* [Data provided]
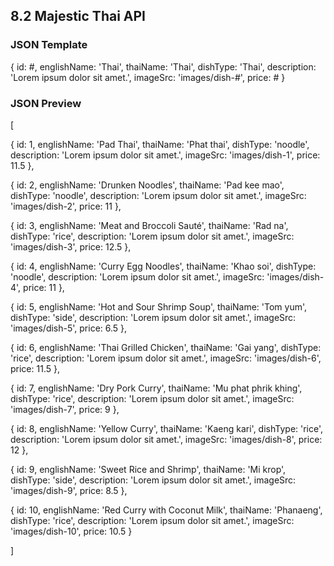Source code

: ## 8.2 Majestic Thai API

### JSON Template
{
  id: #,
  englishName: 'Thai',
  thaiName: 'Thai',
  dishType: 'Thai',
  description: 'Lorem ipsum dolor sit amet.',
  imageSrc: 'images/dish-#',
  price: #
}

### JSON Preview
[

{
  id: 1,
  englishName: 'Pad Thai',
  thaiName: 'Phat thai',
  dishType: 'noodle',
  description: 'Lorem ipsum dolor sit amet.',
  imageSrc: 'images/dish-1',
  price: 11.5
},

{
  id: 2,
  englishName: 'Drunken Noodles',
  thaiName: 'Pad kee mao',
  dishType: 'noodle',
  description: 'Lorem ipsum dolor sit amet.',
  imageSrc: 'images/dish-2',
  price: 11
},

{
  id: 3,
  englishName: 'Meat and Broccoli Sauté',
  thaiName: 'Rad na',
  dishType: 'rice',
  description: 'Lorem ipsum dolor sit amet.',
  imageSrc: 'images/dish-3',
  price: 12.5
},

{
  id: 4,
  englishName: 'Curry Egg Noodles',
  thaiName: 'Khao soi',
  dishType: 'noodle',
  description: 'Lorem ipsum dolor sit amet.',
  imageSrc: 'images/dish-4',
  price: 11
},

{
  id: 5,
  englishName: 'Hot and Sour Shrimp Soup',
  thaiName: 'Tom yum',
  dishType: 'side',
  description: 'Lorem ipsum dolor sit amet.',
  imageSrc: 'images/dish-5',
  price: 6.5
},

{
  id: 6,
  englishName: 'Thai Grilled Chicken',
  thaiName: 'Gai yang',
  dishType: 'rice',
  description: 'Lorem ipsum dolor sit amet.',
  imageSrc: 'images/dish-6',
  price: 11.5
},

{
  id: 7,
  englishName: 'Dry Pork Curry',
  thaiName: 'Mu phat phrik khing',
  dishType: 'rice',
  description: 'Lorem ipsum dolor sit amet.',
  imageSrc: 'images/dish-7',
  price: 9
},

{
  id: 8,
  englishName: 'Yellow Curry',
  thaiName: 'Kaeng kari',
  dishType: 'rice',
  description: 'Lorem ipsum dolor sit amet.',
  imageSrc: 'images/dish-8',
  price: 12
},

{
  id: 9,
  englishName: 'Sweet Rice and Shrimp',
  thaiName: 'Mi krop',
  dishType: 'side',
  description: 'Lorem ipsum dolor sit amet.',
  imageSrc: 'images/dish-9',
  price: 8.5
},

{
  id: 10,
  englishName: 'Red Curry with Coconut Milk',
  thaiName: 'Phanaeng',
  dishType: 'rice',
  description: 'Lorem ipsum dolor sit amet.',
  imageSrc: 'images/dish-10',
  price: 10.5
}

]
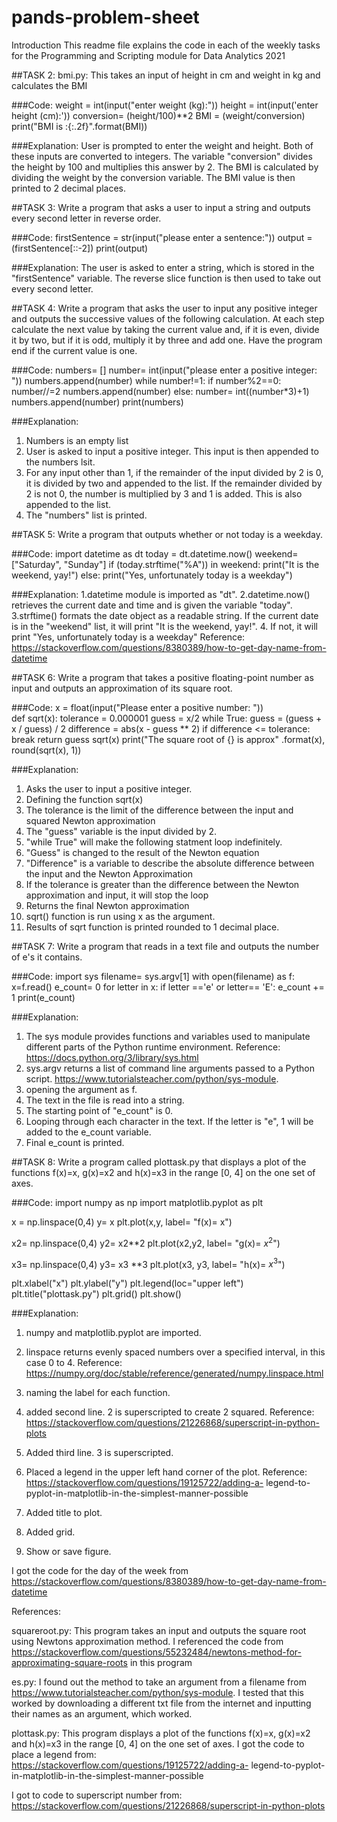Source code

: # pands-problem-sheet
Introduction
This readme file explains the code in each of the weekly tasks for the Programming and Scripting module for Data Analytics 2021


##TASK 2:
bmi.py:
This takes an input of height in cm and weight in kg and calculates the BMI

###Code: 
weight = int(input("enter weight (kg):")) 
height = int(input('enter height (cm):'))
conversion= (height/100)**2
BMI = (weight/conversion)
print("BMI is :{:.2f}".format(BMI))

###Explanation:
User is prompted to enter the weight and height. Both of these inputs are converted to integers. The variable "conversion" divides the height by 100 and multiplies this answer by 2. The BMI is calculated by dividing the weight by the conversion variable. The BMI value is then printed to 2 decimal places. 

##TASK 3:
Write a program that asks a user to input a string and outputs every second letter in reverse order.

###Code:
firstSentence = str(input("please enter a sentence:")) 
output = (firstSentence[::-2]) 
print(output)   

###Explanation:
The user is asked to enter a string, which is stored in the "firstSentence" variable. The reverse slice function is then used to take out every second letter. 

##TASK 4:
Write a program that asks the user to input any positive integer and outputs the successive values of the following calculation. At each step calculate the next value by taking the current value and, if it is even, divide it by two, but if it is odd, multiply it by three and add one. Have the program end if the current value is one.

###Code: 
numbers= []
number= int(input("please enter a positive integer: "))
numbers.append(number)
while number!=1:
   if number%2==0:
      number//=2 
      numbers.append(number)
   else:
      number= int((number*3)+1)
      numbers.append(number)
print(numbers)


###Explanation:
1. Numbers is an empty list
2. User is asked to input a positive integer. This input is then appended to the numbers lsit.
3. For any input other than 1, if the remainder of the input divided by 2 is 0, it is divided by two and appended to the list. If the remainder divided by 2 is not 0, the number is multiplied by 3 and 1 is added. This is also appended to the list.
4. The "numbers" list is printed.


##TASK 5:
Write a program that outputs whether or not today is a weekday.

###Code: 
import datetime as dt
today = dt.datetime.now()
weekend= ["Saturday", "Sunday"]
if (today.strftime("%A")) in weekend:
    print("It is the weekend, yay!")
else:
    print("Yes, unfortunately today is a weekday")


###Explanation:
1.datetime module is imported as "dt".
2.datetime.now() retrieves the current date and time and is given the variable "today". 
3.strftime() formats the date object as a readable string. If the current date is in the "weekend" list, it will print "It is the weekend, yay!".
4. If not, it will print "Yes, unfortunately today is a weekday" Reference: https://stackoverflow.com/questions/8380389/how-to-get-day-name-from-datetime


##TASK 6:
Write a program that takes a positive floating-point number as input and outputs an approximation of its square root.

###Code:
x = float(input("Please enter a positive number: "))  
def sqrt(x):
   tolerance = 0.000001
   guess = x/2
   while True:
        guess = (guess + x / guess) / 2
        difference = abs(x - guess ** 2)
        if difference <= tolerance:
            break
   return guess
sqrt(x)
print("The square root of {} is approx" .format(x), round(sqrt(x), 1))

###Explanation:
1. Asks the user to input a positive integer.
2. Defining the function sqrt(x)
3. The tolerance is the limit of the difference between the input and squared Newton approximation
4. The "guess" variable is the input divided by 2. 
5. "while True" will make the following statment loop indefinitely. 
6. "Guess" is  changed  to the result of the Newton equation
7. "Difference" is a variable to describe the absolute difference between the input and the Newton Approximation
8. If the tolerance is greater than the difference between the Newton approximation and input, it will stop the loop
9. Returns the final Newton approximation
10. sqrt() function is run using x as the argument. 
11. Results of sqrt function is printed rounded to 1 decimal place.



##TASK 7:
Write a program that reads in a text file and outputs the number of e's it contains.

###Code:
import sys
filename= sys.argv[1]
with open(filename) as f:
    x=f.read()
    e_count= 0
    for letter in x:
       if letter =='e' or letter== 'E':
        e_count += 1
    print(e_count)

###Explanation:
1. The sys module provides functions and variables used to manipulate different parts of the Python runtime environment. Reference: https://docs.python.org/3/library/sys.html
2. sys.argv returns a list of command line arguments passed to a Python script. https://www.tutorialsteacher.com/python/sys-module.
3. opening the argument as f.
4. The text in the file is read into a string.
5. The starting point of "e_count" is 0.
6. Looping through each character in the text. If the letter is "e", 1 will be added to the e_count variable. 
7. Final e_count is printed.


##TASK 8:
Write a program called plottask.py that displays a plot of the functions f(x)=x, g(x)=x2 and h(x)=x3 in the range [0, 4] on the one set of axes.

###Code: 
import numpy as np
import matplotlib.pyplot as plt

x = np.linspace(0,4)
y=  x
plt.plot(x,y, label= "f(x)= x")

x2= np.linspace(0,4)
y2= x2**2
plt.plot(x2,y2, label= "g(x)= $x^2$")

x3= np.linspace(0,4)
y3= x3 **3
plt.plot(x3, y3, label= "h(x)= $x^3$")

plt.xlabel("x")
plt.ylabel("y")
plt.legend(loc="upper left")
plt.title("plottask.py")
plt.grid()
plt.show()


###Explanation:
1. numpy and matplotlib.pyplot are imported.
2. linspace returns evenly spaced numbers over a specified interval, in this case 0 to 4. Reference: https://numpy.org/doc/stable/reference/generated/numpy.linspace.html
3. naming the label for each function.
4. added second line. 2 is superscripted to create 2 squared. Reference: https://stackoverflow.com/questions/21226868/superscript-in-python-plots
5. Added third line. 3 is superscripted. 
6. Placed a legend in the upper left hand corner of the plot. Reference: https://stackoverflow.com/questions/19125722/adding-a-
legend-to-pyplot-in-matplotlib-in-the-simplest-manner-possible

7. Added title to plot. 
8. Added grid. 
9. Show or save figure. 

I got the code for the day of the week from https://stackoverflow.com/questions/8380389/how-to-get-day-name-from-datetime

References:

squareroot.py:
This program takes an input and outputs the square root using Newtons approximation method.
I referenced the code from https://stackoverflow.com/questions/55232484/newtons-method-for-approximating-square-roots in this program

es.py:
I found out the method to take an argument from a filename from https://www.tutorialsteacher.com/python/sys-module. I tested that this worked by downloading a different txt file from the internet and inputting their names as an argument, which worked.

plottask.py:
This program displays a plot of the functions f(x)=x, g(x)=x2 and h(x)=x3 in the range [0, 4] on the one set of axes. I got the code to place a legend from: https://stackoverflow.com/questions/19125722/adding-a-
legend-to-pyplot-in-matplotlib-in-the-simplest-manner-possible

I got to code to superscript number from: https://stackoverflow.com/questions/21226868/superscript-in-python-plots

* [Task requirements] Would you copy out every line in the records that includes the string "pyplot"?

* [Written solution]
import matplotlib.pyplot as plt
1. numpy and matplotlib.pyplot are imported.
legend-to-pyplot-in-matplotlib-in-the-simplest-manner-possible
legend-to-pyplot-in-matplotlib-in-the-simplest-manner-possible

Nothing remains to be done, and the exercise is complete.